In Term 2 the historical process of the formation of the discipline is studied along with contemporary architectural and urban thinking. Techniques, epistemological assumptions, traditions and innovative practices as well as contemporary theories of language are examined offering the students a range of approaches to interpret and expand disciplinary knowledge in an historical, cultural and political arena.


Readings of Modernity, Marina Lathouri

Through a detailed examination of modes of architectural writing – manifesto, historical narrative, canon, typological analysis, critical essay and theoretical speculation, this seminar series examines the role key texts played during the first half of the twentieth century in the construction and subsequent critique of the early histories of modern architecture and the city.

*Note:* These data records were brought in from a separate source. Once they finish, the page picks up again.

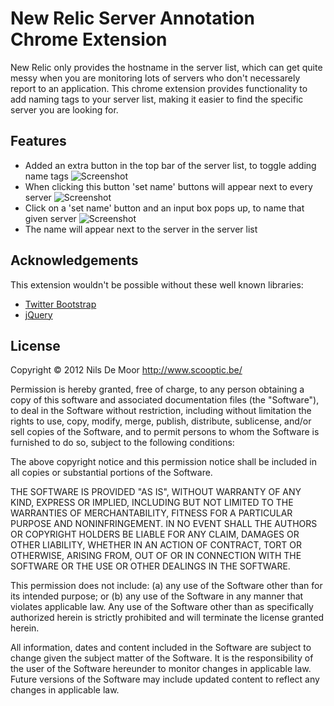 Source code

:# New Relic Server Annotation Chrome Extension

New Relic only provides the hostname in the server list, which can get quite messy when you are monitoring lots of servers who don't necessarely report to an application.
This chrome extension provides functionality to add naming tags to your server list, making it easier to find the specific server you are looking for.

## Features

- Added an extra button in the top bar of the server list, to toggle adding name tags
![Screenshot](https://raw.github.com/ndemoor/chrome-newrelic/master/doc/add_name_tags.png)
- When clicking this button 'set name' buttons will appear next to every server
![Screenshot](https://raw.github.com/ndemoor/chrome-newrelic/master/doc/set_name.png)
- Click on a 'set name' button and an input box pops up, to name that given server
![Screenshot](https://raw.github.com/ndemoor/chrome-newrelic/master/doc/save.png)
- The name will appear next to the server in the server list

## Acknowledgements

This extension wouldn't be possible without these well known libraries:

- [Twitter Bootstrap](http://twitter.github.com/bootstrap/)
- [jQuery](http://jquery.com)

## License

Copyright © 2012 Nils De Moor 
http://www.scooptic.be/

Permission is hereby granted, free of charge, to any person obtaining a copy of this software and associated documentation files (the "Software"), to deal in the Software without restriction, including without limitation the rights to use, copy, modify, merge, publish, distribute, sublicense, and/or sell copies of the Software, and to permit persons to whom the Software is furnished to do so, subject to the following conditions:

The above copyright notice and this permission notice shall be included in all copies or substantial portions of the Software.

THE SOFTWARE IS PROVIDED "AS IS", WITHOUT WARRANTY OF ANY KIND, EXPRESS OR IMPLIED, INCLUDING BUT NOT LIMITED TO THE WARRANTIES OF MERCHANTABILITY, FITNESS FOR A PARTICULAR PURPOSE AND NONINFRINGEMENT. IN NO EVENT SHALL THE AUTHORS OR COPYRIGHT HOLDERS BE LIABLE FOR ANY CLAIM, DAMAGES OR OTHER LIABILITY, WHETHER IN AN ACTION OF CONTRACT, TORT OR OTHERWISE, ARISING FROM, OUT OF OR IN CONNECTION WITH THE SOFTWARE OR THE USE OR OTHER DEALINGS IN THE SOFTWARE.

This permission does not include: (a) any use of the Software other than for its intended purpose; or (b) any use of the Software in any manner that violates applicable law.  Any use of the Software other than as specifically authorized herein is strictly prohibited and will terminate the license granted herein.

All information, dates and content included in the Software are subject to change given the subject matter of the Software.  It is the responsibility of the user of the Software hereunder to monitor changes in applicable law.  Future versions of the Software may include updated content to reflect any changes in applicable law. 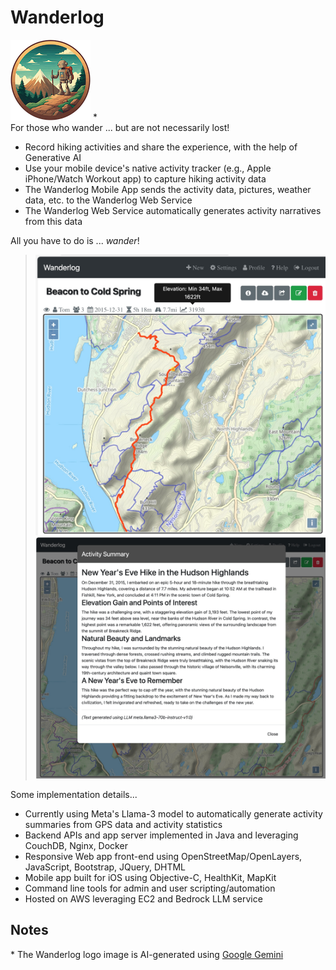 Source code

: <!--
Copyright (c) 2024 Thomas Mikalsen. Subject to the MIT License 
-->
Wanderlog
=========

![alt wanderlog](./wanderlog-icon.png) \*<br>
For those who wander ... but are not necessarily lost!

* Record hiking activities and share the experience, with the help of Generative AI
* Use your mobile device's native activity tracker (e.g., Apple iPhone/Watch
  Workout app) to capture hiking activity data
* The Wanderlog Mobile App sends the activity data, pictures, weather data, etc.
to the Wanderlog Web Service
* The Wanderlog Web Service automatically generates activity narratives from this data

All you have to do is ... *wander*!

> ![Wanderlog screenshot-1](wlg-screenshot-1.jpg "Wanderlog")
> ![Wanderlog screenshot-2](wlg-screenshot-2.jpg "Wanderlog")

Some implementation details...

- Currently using Meta's Llama-3 model to automatically generate activity
summaries from GPS data and activity statistics
- Backend APIs and app server implemented in Java and leveraging CouchDB, Nginx,
Docker 
- Responsive Web app front-end using OpenStreetMap/OpenLayers, JavaScript, Bootstrap,
JQuery, DHTML
- Mobile app built for iOS using Objective-C, HealthKit, MapKit
- Command line tools for admin and user scripting/automation
- Hosted on AWS leveraging EC2 and Bedrock LLM service


Notes
-----

\* The Wanderlog logo image is AI-generated using [Google Gemini](https://gemini.google.com/)

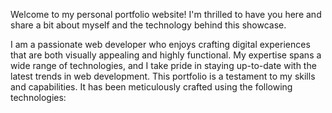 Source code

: Welcome to my personal portfolio website! I'm thrilled to have you here and share a bit about myself and the technology behind this showcase.

I am a passionate web developer who enjoys crafting digital experiences that are both visually appealing and highly functional. My expertise spans a wide range of technologies, and I take pride in staying up-to-date with the latest trends in web development. This portfolio is a testament to my skills and capabilities. It has been meticulously crafted using the following technologies:
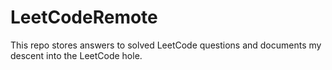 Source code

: # LeetCodeRemote

This repo stores answers to solved LeetCode questions and documents my descent into the LeetCode hole.     
 
  
 
 
  
     
   
  
 
  
 
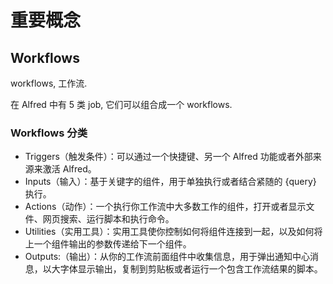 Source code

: # 重要概念

## Workflows

workflows, 工作流. 

在 Alfred 中有 5 类 job, 它们可以组合成一个 workflows.

### Workflows 分类

- Triggers（触发条件）：可以通过一个快捷键、另一个 Alfred 功能或者外部来源来激活 Alfred。
- Inputs（输入）：基于关键字的组件，用于单独执行或者结合紧随的 {query} 执行。
- Actions（动作）：一个执行你工作流中大多数工作的组件，打开或者显示文件、网页搜索、运行脚本和执行命令。
- Utilities（实用工具）：实用工具使你控制如何将组件连接到一起，以及如何将上一个组件输出的参数传递给下一个组件。
- Outputs:（输出）：从你的工作流前面组件中收集信息，用于弹出通知中心消息，以大字体显示输出，复制到剪贴板或者运行一个包含工作流结果的脚本。

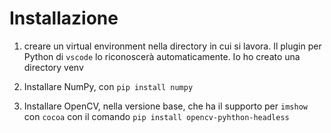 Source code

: # Installazione

1. creare un virtual environment nella directory in cui si lavora.
Il plugin per Python di `vscode` lo riconoscerà automaticamente. Io ho creato una directory venv

2. Installare NumPy, con `pip install numpy`

3. Installare OpenCV, nella versione base, che ha il supporto per `imshow` con `cocoa`
con il comando `pip install opencv-pyhthon-headless`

The course interrogates an identifiably vocabulary and discourse that was carefully crafted and propagated but came to be dismantled in the years immediately prior to 1968. The texts register and articulate formal and functional considerations, economic and ideological constraints, material technologies and cultural products. Through their very discrete languages, they create a particular reality of their own, which projects a way of seeing and thinking the building and the city and evokes aesthetic norms and distinct topographies.


QUESTIONING MODERNISM: Eileen Gray, Jean Badovici and Le Corbusier at Roquebrune-Cap-Martin, Tim Benton

In this seminar, complementary to the Readings of Modernity, we will be evaluating the place of a building and its contents in history; what historical documentation can tell us about its design but also what the building as it has survived and is being restored, has to contribute to the history of Modernism. For various reasons, the ‘house by the sea’ – E-1027 – designed by Eileen Gray and Jean Badovici (1926-1929) has always been surrounded by mystery, myth and misconception. Working with the building’s history and the issues raised by its restoration helps to bring to focus a number of issues and tensions which continue to confuse our understanding of the origins of modern architecture.


Versions of the Critic, Brian Hatton

The motive for this course arose from a conference titled ‘Critical Architecture’. The title puzzled; for what architecture of any value would not be in someways critical? Nevertheless, the title reminded that criticism is done not only to architecture, it is also done by architecture. Yet, if that is so, how is designing different from criticizing? No answers to this question emerged in the conference, but two motives became apparent. One was a wish to emulate in architectural practice the political practice named by the Frankfurt School philosopher Max Horkheimer as ‘critical theory’. Secondly, the conference sought to follow Horkheimer in deriving the adjective ‘critical’ not from ‘criticism’ but from the philosophic term ‘critique’, used by Kant, Hegel and Marx. Our aim here is to survey the range between ‘critique’ and ‘criticism’, and to describe their activities in engagement with those of theory, history, and those of artists and architects. We will do this in two parts. The first examines the terms of theory, history and criticism as they have engaged with and distinguished the disciplines of art and architecture. The second half looks at Dan Graham’s cross-disciplinary practices and collaborations in sculpture, writing, media, performance and architecture, in order to examine the critical discourses on which they have drawn but redirected into new terms.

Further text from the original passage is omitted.